▶ [YOUR OBJECTIVE]: Reproduce exactly the lines from the top of the records below through the line holding "<p>The goal of".
^^^^
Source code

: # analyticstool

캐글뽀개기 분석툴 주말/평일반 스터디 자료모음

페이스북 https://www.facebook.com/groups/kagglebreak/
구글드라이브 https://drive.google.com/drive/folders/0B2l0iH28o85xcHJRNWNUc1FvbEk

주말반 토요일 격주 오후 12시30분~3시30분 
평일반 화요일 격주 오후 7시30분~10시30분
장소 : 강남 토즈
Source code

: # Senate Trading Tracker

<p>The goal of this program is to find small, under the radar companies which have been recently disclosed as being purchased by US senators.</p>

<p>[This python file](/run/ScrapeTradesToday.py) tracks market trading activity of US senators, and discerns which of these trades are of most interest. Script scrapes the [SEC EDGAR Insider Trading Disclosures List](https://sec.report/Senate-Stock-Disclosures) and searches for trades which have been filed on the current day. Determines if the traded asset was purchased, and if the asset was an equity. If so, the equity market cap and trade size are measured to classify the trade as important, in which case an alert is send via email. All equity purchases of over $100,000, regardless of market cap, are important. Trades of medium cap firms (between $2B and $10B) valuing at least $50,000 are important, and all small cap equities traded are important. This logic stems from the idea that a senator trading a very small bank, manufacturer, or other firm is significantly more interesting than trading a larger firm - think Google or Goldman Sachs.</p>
^^^^
▶ [RESPONSE]:
Source code

: # analyticstool

캐글뽀개기 분석툴 주말/평일반 스터디 자료모음

페이스북 https://www.facebook.com/groups/kagglebreak/
구글드라이브 https://drive.google.com/drive/folders/0B2l0iH28o85xcHJRNWNUc1FvbEk

주말반 토요일 격주 오후 12시30분~3시30분 
평일반 화요일 격주 오후 7시30분~10시30분
장소 : 강남 토즈
Source code

: # Senate Trading Tracker

<p>The goal of this program is to find small, under the radar companies which have been recently disclosed as being purchased by US senators.</p>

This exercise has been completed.